More broadly, everyone should exercise caution in their new borrowings. Households and businesses should plan for future and further interest rate increases and be sure of their ability to service their loans before making additional long-term financial commitments.

Mr Speaker: Mr Saktiandi Supaat.

Mr Saktiandi Supaat (Bishan-Toa Payoh): Mr Speaker, I would like to thank the Minister of State for his detailed answers. I have two supplementary questions. First, the reason why I am asking this question is because I am concerned about the slow, but then, eventually, rapid boil from the rising interest rates, in particular, the impact on the rising cash outlays by households and businesses, particularly from the cascading effect of the interest rate.

So, my first question: is it possible to assess the rising cash outflows and its impact on households from the rising interest rates for this year and next?

The second question is probably what is the proportion of Singaporean households vulnerable and likely to turn vulnerable at the margin, rather than currently vulnerable, as mentioned by the Minister of State. And what can they do now as Singaporean households and businesses mostly affected by the potentially slow, but then, rapidly boiling effects of rising interest rates, as we go forward beyond the second half of this year?

Mr Alvin Tan: I thank Mr Saktiandi Supaat for his supplementary question. Most households should still be able to service their mortgages and other debt obligations, as Singapore's domestic interest rates pick up alongside global rates.
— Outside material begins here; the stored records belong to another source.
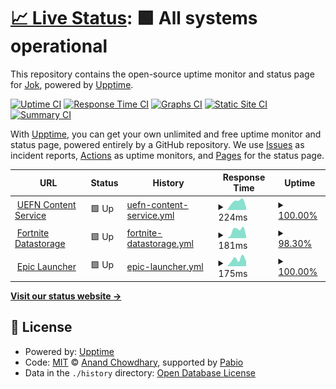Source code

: # [📈 Live Status](https://uefn.jok.dev): <!--live status--> **🟩 All systems operational**

This repository contains the open-source uptime monitor and status page for [Jok](https://uefn.jok.dev), powered by [Upptime](https://github.com/upptime/upptime).

[![Uptime CI](https://github.com/jok-dev/uefn-uptime/workflows/Uptime%20CI/badge.svg)](https://github.com/jok-dev/uefn-uptime/actions?query=workflow%3A%22Uptime+CI%22)
[![Response Time CI](https://github.com/jok-dev/uefn-uptime/workflows/Response%20Time%20CI/badge.svg)](https://github.com/jok-dev/uefn-uptime/actions?query=workflow%3A%22Response+Time+CI%22)
[![Graphs CI](https://github.com/jok-dev/uefn-uptime/workflows/Graphs%20CI/badge.svg)](https://github.com/jok-dev/uefn-uptime/actions?query=workflow%3A%22Graphs+CI%22)
[![Static Site CI](https://github.com/jok-dev/uefn-uptime/workflows/Static%20Site%20CI/badge.svg)](https://github.com/jok-dev/uefn-uptime/actions?query=workflow%3A%22Static+Site+CI%22)
[![Summary CI](https://github.com/jok-dev/uefn-uptime/workflows/Summary%20CI/badge.svg)](https://github.com/jok-dev/uefn-uptime/actions?query=workflow%3A%22Summary+CI%22)

With [Upptime](https://upptime.js.org), you can get your own unlimited and free uptime monitor and status page, powered entirely by a GitHub repository. We use [Issues](https://github.com/jok-dev/uefn-uptime/issues) as incident reports, [Actions](https://github.com/jok-dev/uefn-uptime/actions) as uptime monitors, and [Pages](https://uefn.jok.dev) for the status page.

<!--start: status pages-->
<!-- This summary is generated by Upptime (https://github.com/upptime/upptime) -->
<!-- Do not edit this manually, your changes will be overwritten -->
<!-- prettier-ignore -->
| URL | Status | History | Response Time | Uptime |
| --- | ------ | ------- | ------------- | ------ |
| <img alt="" src="https://icons.duckduckgo.com/ip3/content-service.bfda.live.use1a.on.epicgames.com.ico" height="13"> [UEFN Content Service](https://content-service.bfda.live.use1a.on.epicgames.com/) | 🟩 Up | [uefn-content-service.yml](https://github.com/jok-dev/uefn-uptime/commits/HEAD/history/uefn-content-service.yml) | <details><summary><img alt="Response time graph" src="./graphs/uefn-content-service/response-time-week.png" height="20"> 224ms</summary><br><a href="https://uefn.jok.dev/history/uefn-content-service"><img alt="Response time 224" src="https://img.shields.io/endpoint?url=https%3A%2F%2Fraw.githubusercontent.com%2Fjok-dev%2Fuefn-uptime%2FHEAD%2Fapi%2Fuefn-content-service%2Fresponse-time.json"></a><br><a href="https://uefn.jok.dev/history/uefn-content-service"><img alt="24-hour response time 146" src="https://img.shields.io/endpoint?url=https%3A%2F%2Fraw.githubusercontent.com%2Fjok-dev%2Fuefn-uptime%2FHEAD%2Fapi%2Fuefn-content-service%2Fresponse-time-day.json"></a><br><a href="https://uefn.jok.dev/history/uefn-content-service"><img alt="7-day response time 224" src="https://img.shields.io/endpoint?url=https%3A%2F%2Fraw.githubusercontent.com%2Fjok-dev%2Fuefn-uptime%2FHEAD%2Fapi%2Fuefn-content-service%2Fresponse-time-week.json"></a><br><a href="https://uefn.jok.dev/history/uefn-content-service"><img alt="30-day response time 224" src="https://img.shields.io/endpoint?url=https%3A%2F%2Fraw.githubusercontent.com%2Fjok-dev%2Fuefn-uptime%2FHEAD%2Fapi%2Fuefn-content-service%2Fresponse-time-month.json"></a><br><a href="https://uefn.jok.dev/history/uefn-content-service"><img alt="1-year response time 224" src="https://img.shields.io/endpoint?url=https%3A%2F%2Fraw.githubusercontent.com%2Fjok-dev%2Fuefn-uptime%2FHEAD%2Fapi%2Fuefn-content-service%2Fresponse-time-year.json"></a></details> | <details><summary><a href="https://uefn.jok.dev/history/uefn-content-service">100.00%</a></summary><a href="https://uefn.jok.dev/history/uefn-content-service"><img alt="All-time uptime 100.00%" src="https://img.shields.io/endpoint?url=https%3A%2F%2Fraw.githubusercontent.com%2Fjok-dev%2Fuefn-uptime%2FHEAD%2Fapi%2Fuefn-content-service%2Fuptime.json"></a><br><a href="https://uefn.jok.dev/history/uefn-content-service"><img alt="24-hour uptime 100.00%" src="https://img.shields.io/endpoint?url=https%3A%2F%2Fraw.githubusercontent.com%2Fjok-dev%2Fuefn-uptime%2FHEAD%2Fapi%2Fuefn-content-service%2Fuptime-day.json"></a><br><a href="https://uefn.jok.dev/history/uefn-content-service"><img alt="7-day uptime 100.00%" src="https://img.shields.io/endpoint?url=https%3A%2F%2Fraw.githubusercontent.com%2Fjok-dev%2Fuefn-uptime%2FHEAD%2Fapi%2Fuefn-content-service%2Fuptime-week.json"></a><br><a href="https://uefn.jok.dev/history/uefn-content-service"><img alt="30-day uptime 100.00%" src="https://img.shields.io/endpoint?url=https%3A%2F%2Fraw.githubusercontent.com%2Fjok-dev%2Fuefn-uptime%2FHEAD%2Fapi%2Fuefn-content-service%2Fuptime-month.json"></a><br><a href="https://uefn.jok.dev/history/uefn-content-service"><img alt="1-year uptime 100.00%" src="https://img.shields.io/endpoint?url=https%3A%2F%2Fraw.githubusercontent.com%2Fjok-dev%2Fuefn-uptime%2FHEAD%2Fapi%2Fuefn-content-service%2Fuptime-year.json"></a></details>
| <img alt="" src="https://icons.duckduckgo.com/ip3/fn-service-datastorage-live-uefn-public.eeef.live.use1a.on.epicgames.com.ico" height="13"> [Fortnite Datastorage](https://fn-service-datastorage-live-uefn-public.eeef.live.use1a.on.epicgames.com/) | 🟩 Up | [fortnite-datastorage.yml](https://github.com/jok-dev/uefn-uptime/commits/HEAD/history/fortnite-datastorage.yml) | <details><summary><img alt="Response time graph" src="./graphs/fortnite-datastorage/response-time-week.png" height="20"> 181ms</summary><br><a href="https://uefn.jok.dev/history/fortnite-datastorage"><img alt="Response time 181" src="https://img.shields.io/endpoint?url=https%3A%2F%2Fraw.githubusercontent.com%2Fjok-dev%2Fuefn-uptime%2FHEAD%2Fapi%2Ffortnite-datastorage%2Fresponse-time.json"></a><br><a href="https://uefn.jok.dev/history/fortnite-datastorage"><img alt="24-hour response time 93" src="https://img.shields.io/endpoint?url=https%3A%2F%2Fraw.githubusercontent.com%2Fjok-dev%2Fuefn-uptime%2FHEAD%2Fapi%2Ffortnite-datastorage%2Fresponse-time-day.json"></a><br><a href="https://uefn.jok.dev/history/fortnite-datastorage"><img alt="7-day response time 181" src="https://img.shields.io/endpoint?url=https%3A%2F%2Fraw.githubusercontent.com%2Fjok-dev%2Fuefn-uptime%2FHEAD%2Fapi%2Ffortnite-datastorage%2Fresponse-time-week.json"></a><br><a href="https://uefn.jok.dev/history/fortnite-datastorage"><img alt="30-day response time 181" src="https://img.shields.io/endpoint?url=https%3A%2F%2Fraw.githubusercontent.com%2Fjok-dev%2Fuefn-uptime%2FHEAD%2Fapi%2Ffortnite-datastorage%2Fresponse-time-month.json"></a><br><a href="https://uefn.jok.dev/history/fortnite-datastorage"><img alt="1-year response time 181" src="https://img.shields.io/endpoint?url=https%3A%2F%2Fraw.githubusercontent.com%2Fjok-dev%2Fuefn-uptime%2FHEAD%2Fapi%2Ffortnite-datastorage%2Fresponse-time-year.json"></a></details> | <details><summary><a href="https://uefn.jok.dev/history/fortnite-datastorage">98.30%</a></summary><a href="https://uefn.jok.dev/history/fortnite-datastorage"><img alt="All-time uptime 98.30%" src="https://img.shields.io/endpoint?url=https%3A%2F%2Fraw.githubusercontent.com%2Fjok-dev%2Fuefn-uptime%2FHEAD%2Fapi%2Ffortnite-datastorage%2Fuptime.json"></a><br><a href="https://uefn.jok.dev/history/fortnite-datastorage"><img alt="24-hour uptime 100.00%" src="https://img.shields.io/endpoint?url=https%3A%2F%2Fraw.githubusercontent.com%2Fjok-dev%2Fuefn-uptime%2FHEAD%2Fapi%2Ffortnite-datastorage%2Fuptime-day.json"></a><br><a href="https://uefn.jok.dev/history/fortnite-datastorage"><img alt="7-day uptime 98.30%" src="https://img.shields.io/endpoint?url=https%3A%2F%2Fraw.githubusercontent.com%2Fjok-dev%2Fuefn-uptime%2FHEAD%2Fapi%2Ffortnite-datastorage%2Fuptime-week.json"></a><br><a href="https://uefn.jok.dev/history/fortnite-datastorage"><img alt="30-day uptime 98.30%" src="https://img.shields.io/endpoint?url=https%3A%2F%2Fraw.githubusercontent.com%2Fjok-dev%2Fuefn-uptime%2FHEAD%2Fapi%2Ffortnite-datastorage%2Fuptime-month.json"></a><br><a href="https://uefn.jok.dev/history/fortnite-datastorage"><img alt="1-year uptime 98.30%" src="https://img.shields.io/endpoint?url=https%3A%2F%2Fraw.githubusercontent.com%2Fjok-dev%2Fuefn-uptime%2FHEAD%2Fapi%2Ffortnite-datastorage%2Fuptime-year.json"></a></details>
| <img alt="" src="https://icons.duckduckgo.com/ip3/launcher-public-service-prod06.ol.epicgames.com.ico" height="13"> [Epic Launcher](https://launcher-public-service-prod06.ol.epicgames.com/launcher/api/public/distributionpoints) | 🟩 Up | [epic-launcher.yml](https://github.com/jok-dev/uefn-uptime/commits/HEAD/history/epic-launcher.yml) | <details><summary><img alt="Response time graph" src="./graphs/epic-launcher/response-time-week.png" height="20"> 175ms</summary><br><a href="https://uefn.jok.dev/history/epic-launcher"><img alt="Response time 175" src="https://img.shields.io/endpoint?url=https%3A%2F%2Fraw.githubusercontent.com%2Fjok-dev%2Fuefn-uptime%2FHEAD%2Fapi%2Fepic-launcher%2Fresponse-time.json"></a><br><a href="https://uefn.jok.dev/history/epic-launcher"><img alt="24-hour response time 108" src="https://img.shields.io/endpoint?url=https%3A%2F%2Fraw.githubusercontent.com%2Fjok-dev%2Fuefn-uptime%2FHEAD%2Fapi%2Fepic-launcher%2Fresponse-time-day.json"></a><br><a href="https://uefn.jok.dev/history/epic-launcher"><img alt="7-day response time 175" src="https://img.shields.io/endpoint?url=https%3A%2F%2Fraw.githubusercontent.com%2Fjok-dev%2Fuefn-uptime%2FHEAD%2Fapi%2Fepic-launcher%2Fresponse-time-week.json"></a><br><a href="https://uefn.jok.dev/history/epic-launcher"><img alt="30-day response time 175" src="https://img.shields.io/endpoint?url=https%3A%2F%2Fraw.githubusercontent.com%2Fjok-dev%2Fuefn-uptime%2FHEAD%2Fapi%2Fepic-launcher%2Fresponse-time-month.json"></a><br><a href="https://uefn.jok.dev/history/epic-launcher"><img alt="1-year response time 175" src="https://img.shields.io/endpoint?url=https%3A%2F%2Fraw.githubusercontent.com%2Fjok-dev%2Fuefn-uptime%2FHEAD%2Fapi%2Fepic-launcher%2Fresponse-time-year.json"></a></details> | <details><summary><a href="https://uefn.jok.dev/history/epic-launcher">100.00%</a></summary><a href="https://uefn.jok.dev/history/epic-launcher"><img alt="All-time uptime 100.00%" src="https://img.shields.io/endpoint?url=https%3A%2F%2Fraw.githubusercontent.com%2Fjok-dev%2Fuefn-uptime%2FHEAD%2Fapi%2Fepic-launcher%2Fuptime.json"></a><br><a href="https://uefn.jok.dev/history/epic-launcher"><img alt="24-hour uptime 100.00%" src="https://img.shields.io/endpoint?url=https%3A%2F%2Fraw.githubusercontent.com%2Fjok-dev%2Fuefn-uptime%2FHEAD%2Fapi%2Fepic-launcher%2Fuptime-day.json"></a><br><a href="https://uefn.jok.dev/history/epic-launcher"><img alt="7-day uptime 100.00%" src="https://img.shields.io/endpoint?url=https%3A%2F%2Fraw.githubusercontent.com%2Fjok-dev%2Fuefn-uptime%2FHEAD%2Fapi%2Fepic-launcher%2Fuptime-week.json"></a><br><a href="https://uefn.jok.dev/history/epic-launcher"><img alt="30-day uptime 100.00%" src="https://img.shields.io/endpoint?url=https%3A%2F%2Fraw.githubusercontent.com%2Fjok-dev%2Fuefn-uptime%2FHEAD%2Fapi%2Fepic-launcher%2Fuptime-month.json"></a><br><a href="https://uefn.jok.dev/history/epic-launcher"><img alt="1-year uptime 100.00%" src="https://img.shields.io/endpoint?url=https%3A%2F%2Fraw.githubusercontent.com%2Fjok-dev%2Fuefn-uptime%2FHEAD%2Fapi%2Fepic-launcher%2Fuptime-year.json"></a></details>

<!--end: status pages-->

[**Visit our status website →**](https://uefn.jok.dev)

## 📄 License

- Powered by: [Upptime](https://github.com/upptime/upptime)
- Code: [MIT](./LICENSE) © [Anand Chowdhary](https://anandchowdhary.com), supported by [Pabio](https://pabio.com)
- Data in the `./history` directory: [Open Database License](https://opendatacommons.org/licenses/odbl/1-0/)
I would like to frame my answer, quite helpfully, with regard to the mortgage as well as the total debt servicing ratio, which I think covers quite a lot of what the Member is concerned about.

The total debt servicing ratio framework (TDSR) captures a borrower's monthly expenses on all types of debt, including mortgages, car loans and unsecured debt, as a proportion of income. The overall debt servicing ability of households has, thus far, remained manageable, with the median TDSR being 43% last year. This is well within the recently tightened TDSR threshold of 55%. So, 43% median TDSR last year and the tightened TDSR threshold at 55%.

But, beyond mortgages, MAS has also imposed rules for car loans, as well as unsecured credit, to encourage prudent borrowing. This has helped the credit profile across these consumer loan products to remain healthy. The proportion of credit card rollover balances, as a share of GDP, for example, has declined since the pre-pandemic period from 1.3% in Q4 2019, to about 1% as at end 2021, and the charge-off rates have similarly decreased from 6.3% in Q4 2019, to 4.4% as at end 2021. In addition, only 0.01% of borrowers have defaulted on car loans granted by financial institutions, as at end 2021.

For the Member's second question on what consumers can do, I think that, generally, consumers can seek assistance for their outstanding debt. For example, consumers in financial distress can seek help from Credit Counselling Singapore for debt management assistance or consider taking up commercial products, such as debt consolidation plans, that may alleviate their repayment burdens.

Mr Speaker: Dr Tan Wu Meng.

Dr Tan Wu Meng (Jurong): I thank the Minister of State for his answer. Can I ask if MAS coordinates with other agencies in the Government to look at the exposure of households to unsecured loans provided by retailers, or consumer retailers since this would be part of the broader landscape of exposure, especially with concerns about economic shocks coming from outside?

Mr Alvin Tan: I thank Dr Tan Wu Meng for his supplementary question. The answer is yes. We have worked with Credit Counselling Singapore and also gone upstream with regard to ensuring that consumers and borrowers have increased their financial literacy, in terms of new kinds of products that the Member has mentioned.

Consumers, borrowers, members of the public can go on to MoneySense.gov.sg – that is a website that we continue to build at MAS – to help consumers understand their credit profiles, what kind of products are available on the market and also to exercise prudence in their borrowing, particularly in an environment of heightened interest rates.